Recueil : Contes de Saint-Santin

06 - Les oeufs de Pâques

Charles-Philippe de Chennevières-Pointel (1820-1899)

UNE nuit de l’hiver où passèrent tant d’oies sauvages, – c’était justement la nuit de la mi-carême, – le maître de musique et le suisse, non point le suisse de notre église, mais celui qui fait les petits pâtés et les bonbons, le suisse et le maître de musique traversaient la forêt de Bellesme. Bien que la lune fût en son plein, comme elle avait à percer la vapeur de la saison, il ne tombait du ciel qu’une lueur tout à fait vague, ni plus ni moins qu’il n’en faut à des compères bien repus pour se guider sur une grande route entre deux hautes futaies. Les nôtres marchaient d’un bon pas, en gens pressés de rentrer à la ville, et, tout pressés qu’ils étaient, ils s’égosillaient à chanter et à rire. Ils s’en revenaient à cette heure avancée du château d’Ep...., où, pour couper gaiement le carême, on avait fait grande fête et grasse. Le suisse y avait été mandé avec trois ou quatre de ses plus beaux moules pour y apprêter et dresser les pâtisseries ; quant au maître de musique, on l’avait appelé pour faire danser au piano les invités du dîner. Tous deux avaient été bien régalés, selon l’habitude de la maison, réforcés encore et encore de manger et de boire ; et, de fait, le musicien n’avait guère moins bu que le suisse, car il faisait plus chaud, s’il est possible, au salon qu’à la cuisine.

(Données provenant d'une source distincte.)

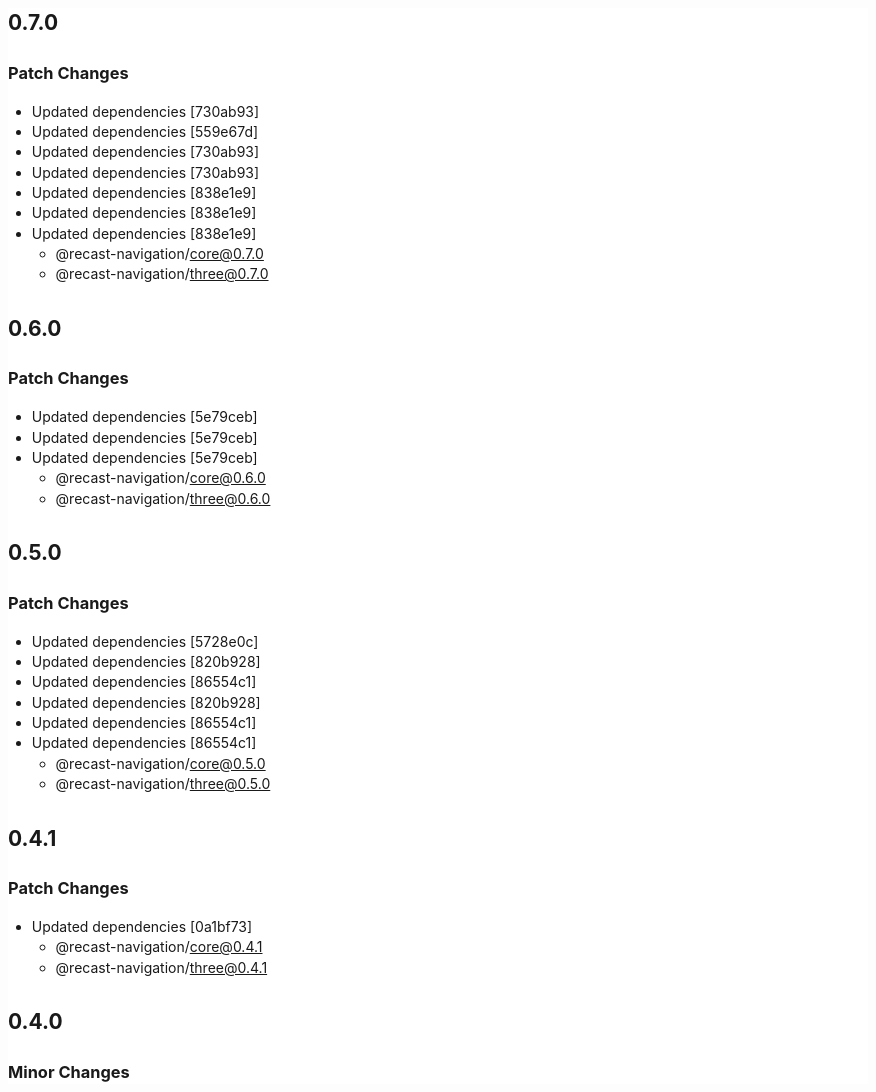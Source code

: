 ## 0.7.0

### Patch Changes

- Updated dependencies [730ab93]
- Updated dependencies [559e67d]
- Updated dependencies [730ab93]
- Updated dependencies [730ab93]
- Updated dependencies [838e1e9]
- Updated dependencies [838e1e9]
- Updated dependencies [838e1e9]
  - @recast-navigation/core@0.7.0
  - @recast-navigation/three@0.7.0

## 0.6.0

### Patch Changes

- Updated dependencies [5e79ceb]
- Updated dependencies [5e79ceb]
- Updated dependencies [5e79ceb]
  - @recast-navigation/core@0.6.0
  - @recast-navigation/three@0.6.0

## 0.5.0

### Patch Changes

- Updated dependencies [5728e0c]
- Updated dependencies [820b928]
- Updated dependencies [86554c1]
- Updated dependencies [820b928]
- Updated dependencies [86554c1]
- Updated dependencies [86554c1]
  - @recast-navigation/core@0.5.0
  - @recast-navigation/three@0.5.0

## 0.4.1

### Patch Changes

- Updated dependencies [0a1bf73]
  - @recast-navigation/core@0.4.1
  - @recast-navigation/three@0.4.1

## 0.4.0

### Minor Changes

Les voilà donc, comme nous disions, au beau milieu de la nuit, traversant la forêt ; quand ils passèrent devant la Herse, ils avaient le verbe si haut, que les chiens et la femme du garde en furent réveillés. La femme crut même reconnaître les grelots d’un attelage de roulier ; c’était le carillon des moules à gâteaux que le suisse rapportait ballants sur son épaule. A quelques enjambées de là, il leur vint l’idée, tant ils étaient allègres, de couper à travers bois par le petit sentier que l’on trouve vers la droite et qui s’en va aboutir auprès du chemin de Saint-Martin, et tout cela pour éviter le méchant coude de la grande route ; mais les gens qui ont bien soupé ne craignent point les fondrières.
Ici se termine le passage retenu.